Música da semana #3

Esta semana, os ex-colegas de Raimundos Digão e Rodolfo se reconciliaram, depois de quase 20 anos brigados, após a saída repentina de Rodolfo do grupo. As reconciliações serão extremamente fáceis se alguém der o primeiro passo.

Música

Bonita

 

Autoria

Rodolfo.

 

Melhor verso

De olho fechado, eu mordo forte, ela nem sente.

 

Meus dois centavos

Esta semana, Digão, atual vocalista da minha banda preferida, o Raimundos, e Rodolfo, ex-vocalista do grupo, juntaram-se virtualmente para dizer que haviam feito as pazes depois de quase 20 anos separados e brigados. Dois amigos de infância, que cresceram juntos e juntos iniciaram uma das maiores bandas do rock nacional, voltaram a se falar 20 anos depois da contenciosa separação da banda, no auge de seu sucesso.

Preparando-me para escrever este texto, encontrei uma entrevista com Rodolfo no late show de Danilo Gentili, que foi ao ar esta terça-feira. Eu estava feliz com a reconciliação dos dois, não só por ser fã do Raimundos, mas por achar bonita a estória de dois amigos fazendo as pazes. Mas a entrevista me deixou de queixo caído: Rodolfo fala com muita lucidez e amor de seu passado no Raimundos e de sua nova vida, reconhece os erros que cometeu em relação aos ex-colegas de banda, cita sua boa relação com Chorão e dá exemplo atrás de exemplo de como é um grande homem.

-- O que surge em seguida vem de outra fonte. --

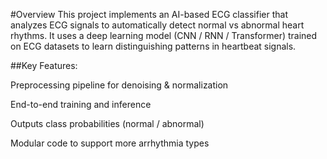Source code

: #Overview
This project implements an AI-based ECG classifier that analyzes ECG signals to automatically detect normal vs abnormal heart rhythms.
It uses a deep learning model (CNN / RNN / Transformer) trained on ECG datasets to learn distinguishing patterns in heartbeat signals.

##Key Features:

Preprocessing pipeline for denoising & normalization

End-to-end training and inference

Outputs class probabilities (normal / abnormal)

Modular code to support more arrhythmia types
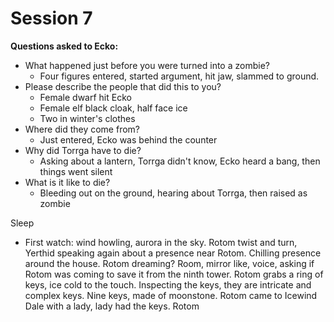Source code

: # Session 7
**Questions asked to Ecko:**
- What happened just before you were turned into a zombie?
	- Four figures entered, started argument, hit jaw, slammed to ground.
- Please describe the people that did this to you?
	- Female dwarf hit Ecko
	- Female elf black cloak, half face ice
	- Two in winter's clothes
- Where did they come from?
	- Just entered, Ecko was behind the counter
- Why did Torrga have to die?
	- Asking about a lantern, Torrga didn't know, Ecko heard a bang, then things went silent
- What is it like to die?
	- Bleeding out on the ground, hearing about Torrga, then raised as zombie

Sleep
- First watch: wind howling, aurora in the sky. Rotom twist and turn, Yerthid speaking again about a presence near Rotom. Chilling presence around the house. Rotom dreaming? Room, mirror like, voice, asking if Rotom was coming to save it from the ninth tower. Rotom grabs a ring of keys, ice cold to the touch. Inspecting the keys, they are intricate and complex keys. Nine keys, made of moonstone. Rotom came to Icewind Dale with a lady, lady had the keys. Rotom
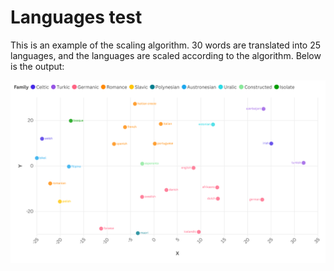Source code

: # Languages test

This is an example of the scaling algorithm. 30 words are translated into 25 languages, and the languages are scaled according to the algorithm. Below is the output:

<img src="languages_plot.png">

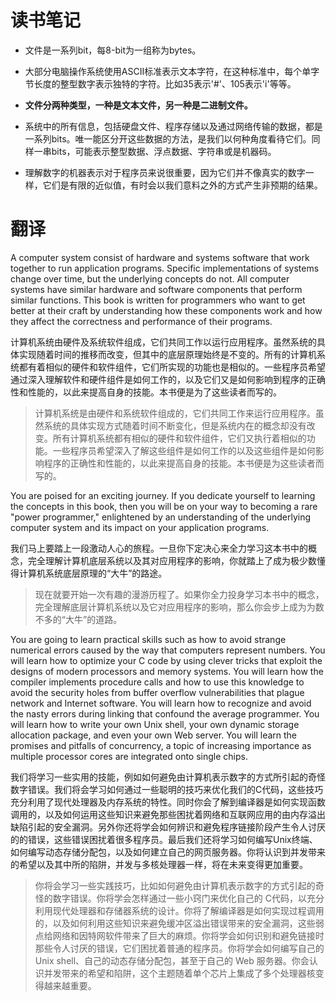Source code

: # 读书笔记

- 文件是一系列bit，每8-bit为一组称为bytes。

- 大部分电脑操作系统使用ASCII标准表示文本字符，在这种标准中，每个单字节长度的整型数字表示独特的字符。比如35表示'#'、105表示'i'等等。

- **文件分两种类型，一种是文本文件，另一种是二进制文件。**

- 系统中的所有信息，包括硬盘文件、程序存储以及通过网络传输的数据，都是一系列bits。唯一能区分开这些数据的方法，是我们以何种角度看待它们。同样一串bits，可能表示整型数据、浮点数据、字符串或是机器码。

- 理解数字的机器表示对于程序员来说很重要，因为它们并不像真实的数字一样，它们是有限的近似值，有时会以我们意料之外的方式产生非预期的结果。

# 翻译

A computer system consist of hardware and systems software that work together to run application programs. Specific implementations of systems change over time, but the underlying concepts do not. All computer systems have similar hardware and software components that perform similar functions. This book is written for programmers who want to get better at their craft by understanding how these components work and how they affect the correctness and performance of their programs.

计算机系统由硬件及系统软件组成，它们共同工作以运行应用程序。虽然系统的具体实现随着时间的推移而改变，但其中的底层原理始终是不变的。所有的计算机系统都有着相似的硬件和软件组件，它们所实现的功能也是相似的。一些程序员希望通过深入理解软件和硬件组件是如何工作的，以及它们又是如何影响到程序的正确性和性能的，以此来提高自身的技能。本书便是为了这些读者而写的。

> 计算机系统是由硬件和系统软件组成的，它们共同工作来运行应用程序。虽然系统的具体实现方式随着时间不断变化，但是系统内在的概念却没有改变。所有计算机系统都有相似的硬件和软件组件，它们又执行着相似的功能。一些程序员希望深入了解这些组件是如何工作的以及这些组件是如何影响程序的正确性和性能的，以此来提高自身的技能。本书便是为这些读者而写的。

You are poised for an exciting journey. If you dedicate yourself to learning the concepts in this book, then you will be on your way to becoming a rare "power programmer," enlightened by an understanding of the underlying computer system and its impact on your application programs.

我们马上要踏上一段激动人心的旅程。一旦你下定决心来全力学习这本书中的概念，完全理解计算机底层系统以及其对应用程序的影响，你就踏上了成为极少数懂得计算机系统底层原理的“大牛”的路途。

> 现在就要开始一次有趣的漫游历程了。如果你全力投身学习本书中的概念，完全理解底层计算机系统以及它对应用程序的影响，那么你会步上成为为数不多的“大牛”的道路。

You are going to learn practical skills such as how to avoid strange numerical errors caused by the way that computers represent numbers. You will learn how to optimize your C code by using clever tricks that exploit the designs of modern processors and memory systems. You will learn how the compiler implements procedure calls and how to use this knowledge to avoid the security holes from buffer overflow vulnerabilities that plague network and Internet software. You will learn how to recognize and avoid the nasty errors during linking that confound the average programmer. You will learn how to write your own Unix shell, your own dynamic storage allocation package, and even your own Web server. You will learn the promises and pitfalls of concurrency, a topic of increasing importance as multiple processor cores are integrated onto single chips.

我们将学习一些实用的技能，例如如何避免由计算机表示数字的方式所引起的奇怪数字错误。我们将会学习如何通过一些聪明的技巧来优化我们的C代码，这些技巧充分利用了现代处理器及内存系统的特性。同时你会了解到编译器是如何实现函数调用的，以及如何运用这些知识来避免那些困扰着网络和互联网应用的由内存溢出缺陷引起的安全漏洞。另外你还将学会如何辨识和避免程序链接阶段产生令人讨厌的的错误，这些错误困扰着很多程序员。最后我们还将学习如何编写Unix终端、如何编写动态存储分配包，以及如何建立自己的网页服务器。你将认识到并发带来的希望以及其中所的陷阱，并发与多核处理器一样，将在未来变得更加重要。

> 你将会学习一些实践技巧，比如如何避免由计算机表示数字的方式引起的奇怪的数字错误。你将学会怎样通过一些小窍门来优化自己的 C代码，以充分利用现代处理器和存储器系统的设计。你将了解编译器是如何实现过程调用的，以及如何利用这些知识来避免缓冲区溢出错误带来的安全漏洞，这些弱点给网络和因特网软件带来了巨大的麻烦。你将学会如何识别和避免链接时那些令人讨厌的错误，它们困扰着普通的程序员。你将学会如何编写自己的 Unix shell、自己的动态存储分配包，甚至于自己的 Web 服务器。你会认识并发带来的希望和陷阱，这个主题随着单个芯片上集成了多个处理器核变得越来越重要。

Os fãs do Raimundos realmente ficam ressentidos pela saída repentina e inexplicada de Rodolfo. A banda estava no auge do sucesso, em um lugar onde todos queriam estar, muito poucos já haviam estado, e era fácil cair de lá. A saída de Rodolfo foi um golpe forte no grupo, que nunca voltou aos níveis de sucesso da época. Se os fãs ficaram ressentidos, imagine os colegas de banda: eles se sentiram literalmente traídos.

Alguns dias atrás, Bessanger, primo do pai de Rodolfo e figura célebre na história da banda, adoeceu e morreu. Este parece ter sido o gatilho para a reaproximação de Digão e Rodolfo. Bessanger é um dos primos de Rodolfo que parecem na canção Puteiro em João Pessoa, que conta a iniciação sexual do ex-Raimundos, sob a tutela de dois primos: “a vida me presenteou com dois primos já marmanjos, o muito justo era o Augusto, o safado era o Bessanger”.

A música da semana que faria mais sentido talvez fosse Puteiro em João Pessoa, mas é uma canção que tem pouco a ver com a nova vida de Rodolfo. Dificilmente qualquer música do Raimundos não tem baixaria e palavrão, mas essa é escancarada demais. Escolhi, então, uma das músicas mais românticas da era Rodolfo do Raimundos, do álbum Lapadas do Povo.

***

Algumas frases de Rodolfo na entrevista me marcaram:

As reconciliações serão extremamente fáceis, se alguém der o primeiro passo.

Vocês notaram a referência ao Jota Quest? Brincadeira, hehehe.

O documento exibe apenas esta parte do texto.